## EXERCISE DIRECTIONS
Would you please state how many lines in the entries contain the word "tempHead"? Only the number should be given.
§ §
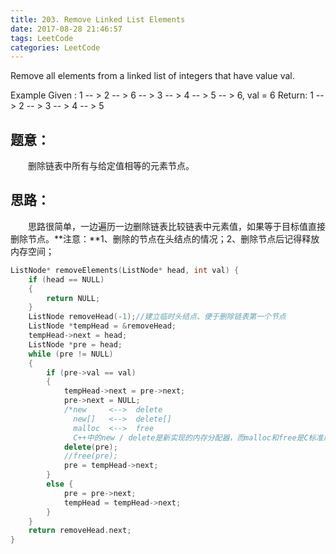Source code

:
 ```yaml
---
title: 203. Remove Linked List Elements
date: 2017-08-28 21:46:57
tags: LeetCode
categories: LeetCode
---
```


Remove all elements from a linked list of integers that have value val.

Example
Given : 1 -- > 2 -- > 6 -- > 3 -- > 4 -- > 5 -- > 6, val = 6
Return: 1 -- > 2 -- > 3 -- > 4 -- > 5

<!--more-->

## 题意：

　　删除链表中所有与给定值相等的元素节点。

## 思路：

　　思路很简单，一边遍历一边删除链表比较链表中元素值，如果等于目标值直接删除节点。**注意：**1、删除的节点在头结点的情况；2、删除节点后记得释放内存空间；

```c++
ListNode* removeElements(ListNode* head, int val) {
	if (head == NULL)
	{
		return NULL;
	}
	ListNode removeHead(-1);//建立临时头结点、便于删除链表第一个节点
	ListNode *tempHead = &removeHead;
	tempHead->next = head;
	ListNode *pre = head;
	while (pre != NULL)
	{
		if (pre->val == val)
		{
			tempHead->next = pre->next;
			pre->next = NULL;
			/*new     <-->  delete
			  new[]   <-->  delete[]
			  malloc  <-->  free
              C++中的new / delete是新实现的内存分配器，而malloc和free是C标准库实现的另一套内存分配器，他们走的是不同的算法，所以不能混用了.*/
			delete(pre);
			//free(pre);
			pre = tempHead->next;
		}
		else {
			pre = pre->next;
			tempHead = tempHead->next;
		}
	}
	return removeHead.next;
}
```

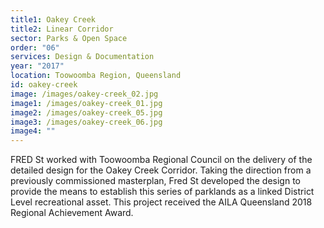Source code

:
 ```yaml
---
title1: Oakey Creek
title2: Linear Corridor
sector: Parks & Open Space
order: "06"
services: Design & Documentation
year: "2017"
location: Toowoomba Region, Queensland
id: oakey-creek
image: /images/oakey-creek_02.jpg
image1: /images/oakey-creek_01.jpg
image2: /images/oakey-creek_05.jpg
image3: /images/oakey-creek_06.jpg
image4: ""
---
```


FRED St worked with Toowoomba Regional Council on the delivery of
the detailed design for the Oakey Creek Corridor. Taking the direction from a
previously commissioned masterplan, Fred St developed the design to provide
the means to establish this series of parklands as a linked District Level
recreational asset. This project received the AILA Queensland 2018 Regional
Achievement Award.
§ §
## RESPONSE
5